- [Task description] Search each line of the data for the word "ProviderSSSReactNative"; copy every line where it is found.

- [Provided data]
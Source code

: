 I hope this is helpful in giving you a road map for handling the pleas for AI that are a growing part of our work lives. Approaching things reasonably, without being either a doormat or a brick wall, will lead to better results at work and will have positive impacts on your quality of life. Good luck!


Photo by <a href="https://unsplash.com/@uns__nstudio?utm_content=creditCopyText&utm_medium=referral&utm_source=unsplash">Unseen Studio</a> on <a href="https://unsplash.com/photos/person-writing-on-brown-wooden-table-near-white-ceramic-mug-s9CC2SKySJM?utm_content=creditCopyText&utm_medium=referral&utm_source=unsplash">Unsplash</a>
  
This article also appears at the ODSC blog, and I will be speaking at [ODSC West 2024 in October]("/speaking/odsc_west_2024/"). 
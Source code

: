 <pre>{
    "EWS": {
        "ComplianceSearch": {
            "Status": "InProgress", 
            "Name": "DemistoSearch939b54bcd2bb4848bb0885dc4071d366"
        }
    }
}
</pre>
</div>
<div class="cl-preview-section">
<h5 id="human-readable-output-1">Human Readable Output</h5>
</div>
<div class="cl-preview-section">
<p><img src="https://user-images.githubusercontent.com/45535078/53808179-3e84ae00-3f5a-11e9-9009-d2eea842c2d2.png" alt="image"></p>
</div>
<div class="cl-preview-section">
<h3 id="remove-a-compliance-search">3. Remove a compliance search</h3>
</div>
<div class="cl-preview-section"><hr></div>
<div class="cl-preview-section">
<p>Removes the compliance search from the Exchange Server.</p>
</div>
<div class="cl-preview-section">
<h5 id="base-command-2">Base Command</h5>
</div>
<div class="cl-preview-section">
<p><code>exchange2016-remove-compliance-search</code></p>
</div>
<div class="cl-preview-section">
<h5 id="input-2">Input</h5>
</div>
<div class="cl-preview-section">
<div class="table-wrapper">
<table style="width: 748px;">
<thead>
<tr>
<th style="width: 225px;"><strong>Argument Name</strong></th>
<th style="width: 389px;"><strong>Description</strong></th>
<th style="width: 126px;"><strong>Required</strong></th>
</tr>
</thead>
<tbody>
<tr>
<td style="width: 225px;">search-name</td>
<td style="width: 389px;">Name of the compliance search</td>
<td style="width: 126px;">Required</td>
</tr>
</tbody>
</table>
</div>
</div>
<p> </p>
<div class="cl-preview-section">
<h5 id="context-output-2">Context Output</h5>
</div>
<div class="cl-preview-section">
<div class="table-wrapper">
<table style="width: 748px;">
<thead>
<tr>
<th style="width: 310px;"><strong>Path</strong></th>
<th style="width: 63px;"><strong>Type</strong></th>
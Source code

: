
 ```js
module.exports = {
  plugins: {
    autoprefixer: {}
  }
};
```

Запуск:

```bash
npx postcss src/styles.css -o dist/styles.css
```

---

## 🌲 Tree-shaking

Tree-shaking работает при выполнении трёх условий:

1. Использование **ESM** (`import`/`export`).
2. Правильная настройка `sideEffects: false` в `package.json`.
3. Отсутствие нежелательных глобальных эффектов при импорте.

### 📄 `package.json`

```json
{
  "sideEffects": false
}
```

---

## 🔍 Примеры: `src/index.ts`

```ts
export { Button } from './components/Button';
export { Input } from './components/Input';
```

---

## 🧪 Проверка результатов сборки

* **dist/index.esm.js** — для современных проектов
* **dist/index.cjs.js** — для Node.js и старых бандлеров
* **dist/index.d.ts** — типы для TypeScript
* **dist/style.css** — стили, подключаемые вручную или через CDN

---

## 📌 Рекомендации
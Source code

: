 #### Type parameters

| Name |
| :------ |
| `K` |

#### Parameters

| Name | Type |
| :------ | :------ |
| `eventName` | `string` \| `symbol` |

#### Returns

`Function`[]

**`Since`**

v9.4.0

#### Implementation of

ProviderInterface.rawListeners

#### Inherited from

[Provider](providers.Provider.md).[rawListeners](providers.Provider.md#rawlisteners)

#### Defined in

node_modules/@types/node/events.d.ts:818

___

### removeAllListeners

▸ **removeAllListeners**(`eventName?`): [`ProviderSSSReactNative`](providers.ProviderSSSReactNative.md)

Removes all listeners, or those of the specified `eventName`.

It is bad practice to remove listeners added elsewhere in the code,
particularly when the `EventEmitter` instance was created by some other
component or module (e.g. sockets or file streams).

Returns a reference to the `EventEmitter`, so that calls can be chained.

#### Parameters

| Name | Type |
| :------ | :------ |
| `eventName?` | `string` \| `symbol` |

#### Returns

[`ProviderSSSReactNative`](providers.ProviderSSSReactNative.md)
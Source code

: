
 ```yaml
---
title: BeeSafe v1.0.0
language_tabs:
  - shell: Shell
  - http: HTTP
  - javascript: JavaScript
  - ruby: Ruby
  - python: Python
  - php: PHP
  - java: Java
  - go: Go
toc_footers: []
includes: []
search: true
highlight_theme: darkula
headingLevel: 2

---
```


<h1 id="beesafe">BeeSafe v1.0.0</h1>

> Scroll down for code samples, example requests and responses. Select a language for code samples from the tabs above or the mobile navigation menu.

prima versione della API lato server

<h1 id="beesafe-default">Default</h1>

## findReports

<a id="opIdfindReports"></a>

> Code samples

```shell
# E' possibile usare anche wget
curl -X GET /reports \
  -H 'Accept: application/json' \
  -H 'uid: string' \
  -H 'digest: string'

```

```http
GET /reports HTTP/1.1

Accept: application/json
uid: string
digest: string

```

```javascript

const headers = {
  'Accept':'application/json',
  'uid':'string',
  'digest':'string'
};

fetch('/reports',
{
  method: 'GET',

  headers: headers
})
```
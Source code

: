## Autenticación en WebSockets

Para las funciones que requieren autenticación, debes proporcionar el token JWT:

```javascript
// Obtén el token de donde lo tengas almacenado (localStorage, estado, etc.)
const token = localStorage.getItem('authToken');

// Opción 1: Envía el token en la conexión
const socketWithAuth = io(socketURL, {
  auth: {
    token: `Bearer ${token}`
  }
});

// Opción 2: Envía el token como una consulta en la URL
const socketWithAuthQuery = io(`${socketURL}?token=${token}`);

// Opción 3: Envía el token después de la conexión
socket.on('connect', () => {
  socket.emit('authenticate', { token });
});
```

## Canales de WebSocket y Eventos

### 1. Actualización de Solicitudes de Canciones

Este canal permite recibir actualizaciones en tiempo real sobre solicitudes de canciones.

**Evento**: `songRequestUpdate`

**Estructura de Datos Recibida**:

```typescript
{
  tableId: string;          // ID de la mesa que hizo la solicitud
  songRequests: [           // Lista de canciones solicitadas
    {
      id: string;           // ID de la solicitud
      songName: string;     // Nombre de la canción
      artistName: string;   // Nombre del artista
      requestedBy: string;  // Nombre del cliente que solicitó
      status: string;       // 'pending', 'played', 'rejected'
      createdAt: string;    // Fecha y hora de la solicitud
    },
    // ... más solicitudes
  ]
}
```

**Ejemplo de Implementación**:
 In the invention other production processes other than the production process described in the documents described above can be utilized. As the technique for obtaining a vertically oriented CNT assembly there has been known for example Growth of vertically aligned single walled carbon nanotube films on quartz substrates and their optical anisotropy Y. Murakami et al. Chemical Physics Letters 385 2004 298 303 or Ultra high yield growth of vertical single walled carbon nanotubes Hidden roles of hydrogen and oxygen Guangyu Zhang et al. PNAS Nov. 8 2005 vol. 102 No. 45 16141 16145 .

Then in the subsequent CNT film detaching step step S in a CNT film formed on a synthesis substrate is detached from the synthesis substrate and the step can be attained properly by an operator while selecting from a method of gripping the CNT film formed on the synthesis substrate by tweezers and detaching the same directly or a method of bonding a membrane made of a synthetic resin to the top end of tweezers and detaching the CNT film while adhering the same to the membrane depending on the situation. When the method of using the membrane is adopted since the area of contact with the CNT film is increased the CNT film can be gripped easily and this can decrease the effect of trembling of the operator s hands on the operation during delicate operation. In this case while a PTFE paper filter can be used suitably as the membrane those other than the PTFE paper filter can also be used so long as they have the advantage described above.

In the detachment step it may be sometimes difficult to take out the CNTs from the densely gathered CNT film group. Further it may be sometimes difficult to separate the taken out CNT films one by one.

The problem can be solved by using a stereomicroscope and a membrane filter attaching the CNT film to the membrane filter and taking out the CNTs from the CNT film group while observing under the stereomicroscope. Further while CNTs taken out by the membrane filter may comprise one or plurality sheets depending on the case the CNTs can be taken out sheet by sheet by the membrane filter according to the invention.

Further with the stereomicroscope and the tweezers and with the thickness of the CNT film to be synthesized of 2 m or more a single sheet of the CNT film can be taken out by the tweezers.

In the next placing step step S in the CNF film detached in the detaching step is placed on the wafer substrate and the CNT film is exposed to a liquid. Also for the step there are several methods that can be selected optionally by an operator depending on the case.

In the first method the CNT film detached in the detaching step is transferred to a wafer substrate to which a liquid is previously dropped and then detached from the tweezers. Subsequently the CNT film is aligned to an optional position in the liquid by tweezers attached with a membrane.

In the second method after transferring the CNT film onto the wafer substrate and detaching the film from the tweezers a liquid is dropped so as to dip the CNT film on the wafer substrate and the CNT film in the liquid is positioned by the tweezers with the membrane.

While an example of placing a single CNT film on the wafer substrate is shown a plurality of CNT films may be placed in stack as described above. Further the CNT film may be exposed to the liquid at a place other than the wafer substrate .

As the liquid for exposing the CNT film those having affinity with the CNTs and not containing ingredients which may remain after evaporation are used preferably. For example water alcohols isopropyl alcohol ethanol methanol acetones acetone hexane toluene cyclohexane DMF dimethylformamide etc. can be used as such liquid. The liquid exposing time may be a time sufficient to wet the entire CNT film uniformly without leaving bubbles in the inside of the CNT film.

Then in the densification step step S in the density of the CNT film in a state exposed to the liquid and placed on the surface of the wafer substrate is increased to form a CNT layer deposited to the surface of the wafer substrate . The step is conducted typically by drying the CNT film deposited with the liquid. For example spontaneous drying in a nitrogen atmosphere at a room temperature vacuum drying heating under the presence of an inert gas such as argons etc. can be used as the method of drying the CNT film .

- [Response to this task]
▸ **removeAllListeners**(`eventName?`): [`ProviderSSSReactNative`](providers.ProviderSSSReactNative.md)
[`ProviderSSSReactNative`](providers.ProviderSSSReactNative.md)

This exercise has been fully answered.